足軽達は、俺達には気が付かないようだ。どちらかと言うと森を見ずに荒地をしきりに気にしている。
「リザル族を従えているという自負があのような行動を取らせるのじゃろう。我等にとっては好都合じゃ。」
足軽達が西に去ってしばらく経ってから、俺達も動きだす。
アルトさんはディーに抱っこされて、俺は【アクセル】がまだ有効だ。一気に荒地を東に走る。そして沢に辿りつくと南に歩きはじめる。

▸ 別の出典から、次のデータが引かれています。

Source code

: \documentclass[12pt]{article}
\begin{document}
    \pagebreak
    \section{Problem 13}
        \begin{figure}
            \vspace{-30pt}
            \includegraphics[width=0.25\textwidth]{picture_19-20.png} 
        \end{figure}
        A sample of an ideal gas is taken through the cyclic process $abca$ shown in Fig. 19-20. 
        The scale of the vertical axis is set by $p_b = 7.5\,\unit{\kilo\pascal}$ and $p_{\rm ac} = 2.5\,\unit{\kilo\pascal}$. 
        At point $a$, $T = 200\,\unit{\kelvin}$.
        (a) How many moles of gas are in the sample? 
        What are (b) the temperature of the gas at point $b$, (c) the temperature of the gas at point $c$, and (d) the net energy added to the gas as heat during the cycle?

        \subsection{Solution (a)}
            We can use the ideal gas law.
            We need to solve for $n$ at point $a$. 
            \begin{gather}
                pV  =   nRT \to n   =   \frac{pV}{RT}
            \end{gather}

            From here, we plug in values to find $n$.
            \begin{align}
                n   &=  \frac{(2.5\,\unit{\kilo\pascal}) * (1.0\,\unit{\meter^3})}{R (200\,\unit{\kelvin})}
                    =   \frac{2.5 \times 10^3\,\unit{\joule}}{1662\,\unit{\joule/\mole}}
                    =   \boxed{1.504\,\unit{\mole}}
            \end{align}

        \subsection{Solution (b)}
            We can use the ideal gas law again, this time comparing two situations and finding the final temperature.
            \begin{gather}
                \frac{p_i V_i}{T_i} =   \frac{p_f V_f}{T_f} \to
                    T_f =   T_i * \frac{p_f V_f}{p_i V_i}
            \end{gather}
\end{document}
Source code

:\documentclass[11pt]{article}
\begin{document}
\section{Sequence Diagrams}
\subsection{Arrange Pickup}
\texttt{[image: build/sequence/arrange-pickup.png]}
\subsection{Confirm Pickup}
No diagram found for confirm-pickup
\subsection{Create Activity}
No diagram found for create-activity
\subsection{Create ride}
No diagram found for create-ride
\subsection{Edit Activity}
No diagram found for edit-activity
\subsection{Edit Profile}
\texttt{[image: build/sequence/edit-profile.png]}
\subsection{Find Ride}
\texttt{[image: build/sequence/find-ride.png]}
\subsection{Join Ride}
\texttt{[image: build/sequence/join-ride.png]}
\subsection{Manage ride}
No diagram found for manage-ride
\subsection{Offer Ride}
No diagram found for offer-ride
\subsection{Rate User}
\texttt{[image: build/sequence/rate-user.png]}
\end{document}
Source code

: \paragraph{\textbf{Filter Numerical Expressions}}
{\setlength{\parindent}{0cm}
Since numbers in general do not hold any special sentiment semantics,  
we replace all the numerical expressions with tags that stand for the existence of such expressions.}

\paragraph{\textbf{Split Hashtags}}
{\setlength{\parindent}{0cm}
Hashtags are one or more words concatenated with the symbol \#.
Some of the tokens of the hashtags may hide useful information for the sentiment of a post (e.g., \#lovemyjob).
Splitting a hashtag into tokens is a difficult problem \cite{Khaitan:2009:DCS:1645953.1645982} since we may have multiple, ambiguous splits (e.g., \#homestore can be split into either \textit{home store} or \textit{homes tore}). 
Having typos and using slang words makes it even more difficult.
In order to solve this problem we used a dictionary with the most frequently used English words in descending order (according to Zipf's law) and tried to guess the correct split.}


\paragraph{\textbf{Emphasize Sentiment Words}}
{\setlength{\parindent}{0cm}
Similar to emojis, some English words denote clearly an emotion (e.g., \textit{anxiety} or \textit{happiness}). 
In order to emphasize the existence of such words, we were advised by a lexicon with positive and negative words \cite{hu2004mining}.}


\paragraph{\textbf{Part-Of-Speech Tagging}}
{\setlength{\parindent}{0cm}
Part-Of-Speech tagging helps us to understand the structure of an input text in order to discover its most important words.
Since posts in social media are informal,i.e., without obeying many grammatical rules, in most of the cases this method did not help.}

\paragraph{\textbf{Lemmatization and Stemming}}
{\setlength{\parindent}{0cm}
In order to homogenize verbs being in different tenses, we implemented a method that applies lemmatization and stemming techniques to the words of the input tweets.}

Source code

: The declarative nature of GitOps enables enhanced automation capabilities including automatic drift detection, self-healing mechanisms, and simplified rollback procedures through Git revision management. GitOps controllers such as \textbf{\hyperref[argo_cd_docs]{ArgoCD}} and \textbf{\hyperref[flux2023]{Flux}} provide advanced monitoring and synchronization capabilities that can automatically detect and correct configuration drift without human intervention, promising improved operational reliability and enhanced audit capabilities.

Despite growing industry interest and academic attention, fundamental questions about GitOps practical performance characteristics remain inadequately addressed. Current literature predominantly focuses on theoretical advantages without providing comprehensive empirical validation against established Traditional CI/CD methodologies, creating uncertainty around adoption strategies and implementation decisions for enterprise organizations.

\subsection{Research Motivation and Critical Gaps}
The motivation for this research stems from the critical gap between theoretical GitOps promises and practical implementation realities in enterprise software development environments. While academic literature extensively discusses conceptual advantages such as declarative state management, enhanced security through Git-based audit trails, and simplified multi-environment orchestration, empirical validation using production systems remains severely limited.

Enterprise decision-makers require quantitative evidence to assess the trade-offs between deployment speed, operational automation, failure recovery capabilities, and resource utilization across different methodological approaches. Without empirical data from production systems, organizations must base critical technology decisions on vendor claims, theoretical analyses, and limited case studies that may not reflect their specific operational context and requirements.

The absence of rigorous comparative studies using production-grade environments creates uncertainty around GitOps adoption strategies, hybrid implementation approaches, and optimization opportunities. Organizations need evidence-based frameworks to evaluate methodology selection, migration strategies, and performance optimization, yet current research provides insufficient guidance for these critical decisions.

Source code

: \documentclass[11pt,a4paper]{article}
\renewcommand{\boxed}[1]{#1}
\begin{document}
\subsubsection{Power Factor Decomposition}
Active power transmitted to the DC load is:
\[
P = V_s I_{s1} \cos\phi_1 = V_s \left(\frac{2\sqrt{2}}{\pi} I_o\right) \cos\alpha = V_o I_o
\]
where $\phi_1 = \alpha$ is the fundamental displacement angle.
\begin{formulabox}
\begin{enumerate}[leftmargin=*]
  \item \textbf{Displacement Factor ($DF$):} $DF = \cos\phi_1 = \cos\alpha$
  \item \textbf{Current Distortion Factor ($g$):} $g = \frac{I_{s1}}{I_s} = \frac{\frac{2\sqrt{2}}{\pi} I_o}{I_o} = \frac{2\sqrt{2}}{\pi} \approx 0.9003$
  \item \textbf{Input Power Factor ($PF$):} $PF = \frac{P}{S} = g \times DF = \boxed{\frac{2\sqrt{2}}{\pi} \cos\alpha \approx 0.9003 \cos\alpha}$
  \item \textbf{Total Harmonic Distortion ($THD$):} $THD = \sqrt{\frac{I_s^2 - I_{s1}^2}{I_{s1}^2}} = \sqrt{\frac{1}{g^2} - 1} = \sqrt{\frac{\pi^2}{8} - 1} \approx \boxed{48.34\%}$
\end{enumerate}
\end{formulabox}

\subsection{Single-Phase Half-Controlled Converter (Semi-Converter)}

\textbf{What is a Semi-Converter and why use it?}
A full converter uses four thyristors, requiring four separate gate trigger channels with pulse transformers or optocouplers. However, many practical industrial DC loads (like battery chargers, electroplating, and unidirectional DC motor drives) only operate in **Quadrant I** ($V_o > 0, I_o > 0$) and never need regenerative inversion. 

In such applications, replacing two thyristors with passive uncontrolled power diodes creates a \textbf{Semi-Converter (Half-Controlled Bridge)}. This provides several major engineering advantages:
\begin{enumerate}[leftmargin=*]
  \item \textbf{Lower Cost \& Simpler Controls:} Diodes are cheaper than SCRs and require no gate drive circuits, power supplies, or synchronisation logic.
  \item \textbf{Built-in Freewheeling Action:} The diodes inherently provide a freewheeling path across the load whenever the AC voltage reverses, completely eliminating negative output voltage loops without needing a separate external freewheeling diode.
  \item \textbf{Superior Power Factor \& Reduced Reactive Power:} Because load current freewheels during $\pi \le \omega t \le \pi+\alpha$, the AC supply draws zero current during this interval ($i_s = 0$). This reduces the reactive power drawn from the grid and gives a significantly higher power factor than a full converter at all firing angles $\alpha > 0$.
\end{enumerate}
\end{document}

カイナル村の西の砦が見えてくると、アルトさんはディーから降りて歩き始める。サーシャちゃん達に見られるのが嫌なのかもしれない。
砦の櫓で見張っているハンターに手を振ると、門の扉を俺達が通れるだけの幅で開けてくれた。
焚火の傍にレックスさんを見つけた。リザル族の相談をしたいとギルドへの同行をお願いする。
4人でギルドの扉を開くと、ガルディさん達がテーブルにいる。早速、カルマさんが姉貴達を呼びにギルドを出て行った。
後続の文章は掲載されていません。